- [PROMPT]:
A line-by-line copy of the material below is required.

- [STORED DATA]:

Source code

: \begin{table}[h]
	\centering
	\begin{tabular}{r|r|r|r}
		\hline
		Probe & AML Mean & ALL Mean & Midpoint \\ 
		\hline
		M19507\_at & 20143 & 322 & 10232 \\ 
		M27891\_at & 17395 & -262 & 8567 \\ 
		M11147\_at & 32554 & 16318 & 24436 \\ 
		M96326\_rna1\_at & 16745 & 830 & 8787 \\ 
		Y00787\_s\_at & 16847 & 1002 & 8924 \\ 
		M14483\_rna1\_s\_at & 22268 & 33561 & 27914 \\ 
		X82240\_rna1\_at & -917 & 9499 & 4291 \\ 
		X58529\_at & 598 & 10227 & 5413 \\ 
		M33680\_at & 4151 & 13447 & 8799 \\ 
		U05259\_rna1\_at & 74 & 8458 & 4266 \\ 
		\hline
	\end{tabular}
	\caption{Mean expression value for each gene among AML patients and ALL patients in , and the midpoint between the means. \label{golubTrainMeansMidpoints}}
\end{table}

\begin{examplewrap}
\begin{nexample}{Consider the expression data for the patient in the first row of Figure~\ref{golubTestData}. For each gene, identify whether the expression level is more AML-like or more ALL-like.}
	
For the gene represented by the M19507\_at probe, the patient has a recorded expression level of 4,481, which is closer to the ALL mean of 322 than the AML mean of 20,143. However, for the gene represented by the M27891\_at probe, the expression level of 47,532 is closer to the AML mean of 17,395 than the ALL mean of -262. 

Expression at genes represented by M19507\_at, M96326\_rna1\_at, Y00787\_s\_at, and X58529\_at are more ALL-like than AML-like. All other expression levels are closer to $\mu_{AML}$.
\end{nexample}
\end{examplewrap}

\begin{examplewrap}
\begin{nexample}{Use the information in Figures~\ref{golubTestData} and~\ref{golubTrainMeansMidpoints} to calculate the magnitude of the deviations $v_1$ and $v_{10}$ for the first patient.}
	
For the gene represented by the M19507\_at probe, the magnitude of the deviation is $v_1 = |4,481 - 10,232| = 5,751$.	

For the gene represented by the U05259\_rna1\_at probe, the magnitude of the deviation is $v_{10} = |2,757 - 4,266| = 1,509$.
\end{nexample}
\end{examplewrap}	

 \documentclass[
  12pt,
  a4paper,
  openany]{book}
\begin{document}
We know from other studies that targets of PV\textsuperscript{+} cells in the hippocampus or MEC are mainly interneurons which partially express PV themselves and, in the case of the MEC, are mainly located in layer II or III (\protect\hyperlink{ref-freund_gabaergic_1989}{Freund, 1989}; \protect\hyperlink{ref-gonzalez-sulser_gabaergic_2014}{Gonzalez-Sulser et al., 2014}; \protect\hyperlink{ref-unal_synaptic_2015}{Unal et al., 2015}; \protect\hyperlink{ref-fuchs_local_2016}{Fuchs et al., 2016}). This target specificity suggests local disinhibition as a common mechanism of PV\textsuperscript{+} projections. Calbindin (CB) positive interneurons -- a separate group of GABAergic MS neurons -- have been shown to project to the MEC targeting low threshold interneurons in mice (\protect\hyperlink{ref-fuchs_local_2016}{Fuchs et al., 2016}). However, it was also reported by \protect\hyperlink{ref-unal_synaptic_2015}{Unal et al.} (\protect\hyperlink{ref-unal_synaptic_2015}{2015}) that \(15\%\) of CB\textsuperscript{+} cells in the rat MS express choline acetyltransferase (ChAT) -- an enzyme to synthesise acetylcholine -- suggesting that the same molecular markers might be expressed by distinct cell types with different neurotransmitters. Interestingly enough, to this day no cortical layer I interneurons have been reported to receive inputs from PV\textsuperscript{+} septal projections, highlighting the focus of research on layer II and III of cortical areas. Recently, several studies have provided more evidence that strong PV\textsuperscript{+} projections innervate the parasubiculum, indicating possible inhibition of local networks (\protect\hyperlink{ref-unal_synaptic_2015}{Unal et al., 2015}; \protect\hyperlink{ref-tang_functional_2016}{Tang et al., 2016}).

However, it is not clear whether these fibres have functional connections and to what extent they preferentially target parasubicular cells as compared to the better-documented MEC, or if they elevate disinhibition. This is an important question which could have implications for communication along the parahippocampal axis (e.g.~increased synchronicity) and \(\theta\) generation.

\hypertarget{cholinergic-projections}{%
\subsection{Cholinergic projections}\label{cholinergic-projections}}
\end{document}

- [EXERCISE OUTPUT]:
Source code

: \begin{table}[h]
	\centering
	\begin{tabular}{r|r|r|r}
		\hline
		Probe & AML Mean & ALL Mean & Midpoint \\ 
		\hline
		M19507\_at & 20143 & 322 & 10232 \\ 
		M27891\_at & 17395 & -262 & 8567 \\ 
		M11147\_at & 32554 & 16318 & 24436 \\ 
		M96326\_rna1\_at & 16745 & 830 & 8787 \\ 
		Y00787\_s\_at & 16847 & 1002 & 8924 \\ 
		M14483\_rna1\_s\_at & 22268 & 33561 & 27914 \\ 
		X82240\_rna1\_at & -917 & 9499 & 4291 \\ 
		X58529\_at & 598 & 10227 & 5413 \\ 
		M33680\_at & 4151 & 13447 & 8799 \\ 
		U05259\_rna1\_at & 74 & 8458 & 4266 \\ 
		\hline
	\end{tabular}
	\caption{Mean expression value for each gene among AML patients and ALL patients in , and the midpoint between the means. \label{golubTrainMeansMidpoints}}
\end{table}

\begin{examplewrap}
\begin{nexample}{Consider the expression data for the patient in the first row of Figure~\ref{golubTestData}. For each gene, identify whether the expression level is more AML-like or more ALL-like.}
	
For the gene represented by the M19507\_at probe, the patient has a recorded expression level of 4,481, which is closer to the ALL mean of 322 than the AML mean of 20,143. However, for the gene represented by the M27891\_at probe, the expression level of 47,532 is closer to the AML mean of 17,395 than the ALL mean of -262. 

Expression at genes represented by M19507\_at, M96326\_rna1\_at, Y00787\_s\_at, and X58529\_at are more ALL-like than AML-like. All other expression levels are closer to $\mu_{AML}$.
\end{nexample}
\end{examplewrap}

\begin{examplewrap}
\begin{nexample}{Use the information in Figures~\ref{golubTestData} and~\ref{golubTrainMeansMidpoints} to calculate the magnitude of the deviations $v_1$ and $v_{10}$ for the first patient.}
	
For the gene represented by the M19507\_at probe, the magnitude of the deviation is $v_1 = |4,481 - 10,232| = 5,751$.	

For the gene represented by the U05259\_rna1\_at probe, the magnitude of the deviation is $v_{10} = |2,757 - 4,266| = 1,509$.
\end{nexample}
\end{examplewrap}	

 \documentclass[
  12pt,
  a4paper,
  openany]{book}
\begin{document}
We know from other studies that targets of PV\textsuperscript{+} cells in the hippocampus or MEC are mainly interneurons which partially express PV themselves and, in the case of the MEC, are mainly located in layer II or III (\protect\hyperlink{ref-freund_gabaergic_1989}{Freund, 1989}; \protect\hyperlink{ref-gonzalez-sulser_gabaergic_2014}{Gonzalez-Sulser et al., 2014}; \protect\hyperlink{ref-unal_synaptic_2015}{Unal et al., 2015}; \protect\hyperlink{ref-fuchs_local_2016}{Fuchs et al., 2016}). This target specificity suggests local disinhibition as a common mechanism of PV\textsuperscript{+} projections. Calbindin (CB) positive interneurons -- a separate group of GABAergic MS neurons -- have been shown to project to the MEC targeting low threshold interneurons in mice (\protect\hyperlink{ref-fuchs_local_2016}{Fuchs et al., 2016}). However, it was also reported by \protect\hyperlink{ref-unal_synaptic_2015}{Unal et al.} (\protect\hyperlink{ref-unal_synaptic_2015}{2015}) that \(15\%\) of CB\textsuperscript{+} cells in the rat MS express choline acetyltransferase (ChAT) -- an enzyme to synthesise acetylcholine -- suggesting that the same molecular markers might be expressed by distinct cell types with different neurotransmitters. Interestingly enough, to this day no cortical layer I interneurons have been reported to receive inputs from PV\textsuperscript{+} septal projections, highlighting the focus of research on layer II and III of cortical areas. Recently, several studies have provided more evidence that strong PV\textsuperscript{+} projections innervate the parasubiculum, indicating possible inhibition of local networks (\protect\hyperlink{ref-unal_synaptic_2015}{Unal et al., 2015}; \protect\hyperlink{ref-tang_functional_2016}{Tang et al., 2016}).

However, it is not clear whether these fibres have functional connections and to what extent they preferentially target parasubicular cells as compared to the better-documented MEC, or if they elevate disinhibition. This is an important question which could have implications for communication along the parahippocampal axis (e.g.~increased synchronicity) and \(\theta\) generation.

\hypertarget{cholinergic-projections}{%
\subsection{Cholinergic projections}\label{cholinergic-projections}}
\end{document}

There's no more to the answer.